Поглядев, как трепыхается стрелок, Фауст развеселился и спросил у четвероногого спутника нарочито недоуменно:
— Как ты полагаешь — это нормально, что он еще шевелит своими обрубками и даже пытается ползти?
— А чего ему не шевелиться, — удивился болевший за стрелка пес. — Живой — вот и шевелится.
— Кто живой? — переспросил нирванец. — Он, что ли? Ошибаетесь, милейший.
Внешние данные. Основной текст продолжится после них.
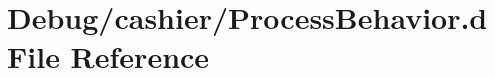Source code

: \hypertarget{ProcessBehavior_8d}{\section{Debug/cashier/\-Process\-Behavior.d File Reference}
\label{ProcessBehavior_8d}
}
Стрелок — покойник, а потому должен застыть без движения.
— Ты чего, с дерева рухнул? — гавкнул сбитый с толку пес и сел на обрубок хвоста, опасливо поглядывая на спутника. — Живой он, я точно вижу!
— Опять со мной спорят, — сделав печальное лицо, вздохнул Фауст. — Ну почему никто не хочет верить мне на слово?
Между тем калека продолжал ползти к Темной Башне, оставляя за собой кровавый след. Расстояние между стрелком и загадочным сооружением медленно сокращалось.
— Я же говорил, что доберется! — торжествующе выкрикнул пес.
— А вот и нет, — уперся нирванец.
— Пойми, это закон бульварной литературы, — принялся убеждать его четвероногий воспитанник первой красотки Коста-Рики. — Она так и называется «литература пути». Не важно, что происходит по дороге, главное — чтобы герой шел вперед и вперед. А в конце автор обязательно приведет его к цели, какой бы идиотской эта цель ни была. И к каким бы страшным последствиям ни вело ее достижение. Дошло?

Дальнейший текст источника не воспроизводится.